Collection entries
----------------
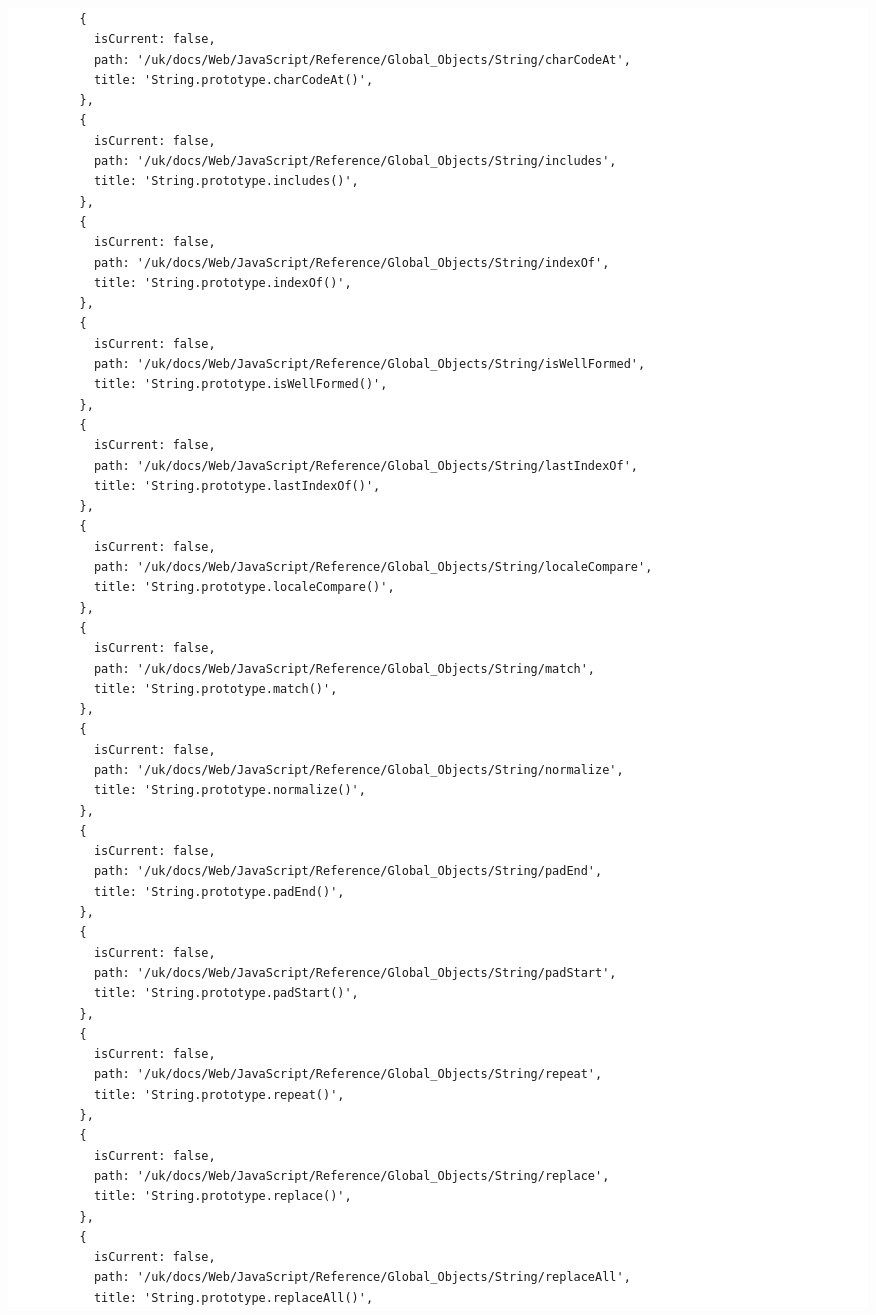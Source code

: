               {
                isCurrent: false,
                path: '/uk/docs/Web/JavaScript/Reference/Global_Objects/String/charCodeAt',
                title: 'String.prototype.charCodeAt()',
              },
              {
                isCurrent: false,
                path: '/uk/docs/Web/JavaScript/Reference/Global_Objects/String/includes',
                title: 'String.prototype.includes()',
              },
              {
                isCurrent: false,
                path: '/uk/docs/Web/JavaScript/Reference/Global_Objects/String/indexOf',
                title: 'String.prototype.indexOf()',
              },
              {
                isCurrent: false,
                path: '/uk/docs/Web/JavaScript/Reference/Global_Objects/String/isWellFormed',
                title: 'String.prototype.isWellFormed()',
              },
              {
                isCurrent: false,
                path: '/uk/docs/Web/JavaScript/Reference/Global_Objects/String/lastIndexOf',
                title: 'String.prototype.lastIndexOf()',
              },
              {
                isCurrent: false,
                path: '/uk/docs/Web/JavaScript/Reference/Global_Objects/String/localeCompare',
                title: 'String.prototype.localeCompare()',
              },
              {
                isCurrent: false,
                path: '/uk/docs/Web/JavaScript/Reference/Global_Objects/String/match',
                title: 'String.prototype.match()',
              },
              {
                isCurrent: false,
                path: '/uk/docs/Web/JavaScript/Reference/Global_Objects/String/normalize',
                title: 'String.prototype.normalize()',
              },
              {
                isCurrent: false,
                path: '/uk/docs/Web/JavaScript/Reference/Global_Objects/String/padEnd',
                title: 'String.prototype.padEnd()',
              },
              {
                isCurrent: false,
                path: '/uk/docs/Web/JavaScript/Reference/Global_Objects/String/padStart',
                title: 'String.prototype.padStart()',
              },
              {
                isCurrent: false,
                path: '/uk/docs/Web/JavaScript/Reference/Global_Objects/String/repeat',
                title: 'String.prototype.repeat()',
              },
              {
                isCurrent: false,
                path: '/uk/docs/Web/JavaScript/Reference/Global_Objects/String/replace',
                title: 'String.prototype.replace()',
              },
              {
                isCurrent: false,
                path: '/uk/docs/Web/JavaScript/Reference/Global_Objects/String/replaceAll',
                title: 'String.prototype.replaceAll()',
----------------
Pictures aside, reproduce all of the data exactly.

Source code

:               {
                isCurrent: false,
                path: '/uk/docs/Web/JavaScript/Reference/Global_Objects/String/charCodeAt',
                title: 'String.prototype.charCodeAt()',
              },
              {
                isCurrent: false,
                path: '/uk/docs/Web/JavaScript/Reference/Global_Objects/String/includes',
                title: 'String.prototype.includes()',
              },
              {
                isCurrent: false,
                path: '/uk/docs/Web/JavaScript/Reference/Global_Objects/String/indexOf',
                title: 'String.prototype.indexOf()',
              },
              {
                isCurrent: false,
                path: '/uk/docs/Web/JavaScript/Reference/Global_Objects/String/isWellFormed',
                title: 'String.prototype.isWellFormed()',
              },
              {
                isCurrent: false,
                path: '/uk/docs/Web/JavaScript/Reference/Global_Objects/String/lastIndexOf',
                title: 'String.prototype.lastIndexOf()',
              },
              {
                isCurrent: false,
                path: '/uk/docs/Web/JavaScript/Reference/Global_Objects/String/localeCompare',
                title: 'String.prototype.localeCompare()',
              },
              {
                isCurrent: false,
                path: '/uk/docs/Web/JavaScript/Reference/Global_Objects/String/match',
                title: 'String.prototype.match()',
              },
              {
                isCurrent: false,
                path: '/uk/docs/Web/JavaScript/Reference/Global_Objects/String/normalize',
                title: 'String.prototype.normalize()',
              },
              {
                isCurrent: false,
                path: '/uk/docs/Web/JavaScript/Reference/Global_Objects/String/padEnd',
                title: 'String.prototype.padEnd()',
              },
              {
                isCurrent: false,
                path: '/uk/docs/Web/JavaScript/Reference/Global_Objects/String/padStart',
                title: 'String.prototype.padStart()',
              },
              {
                isCurrent: false,
                path: '/uk/docs/Web/JavaScript/Reference/Global_Objects/String/repeat',
                title: 'String.prototype.repeat()',
              },
              {
                isCurrent: false,
                path: '/uk/docs/Web/JavaScript/Reference/Global_Objects/String/replace',
                title: 'String.prototype.replace()',
              },
              {
                isCurrent: false,
                path: '/uk/docs/Web/JavaScript/Reference/Global_Objects/String/replaceAll',
                title: 'String.prototype.replaceAll()',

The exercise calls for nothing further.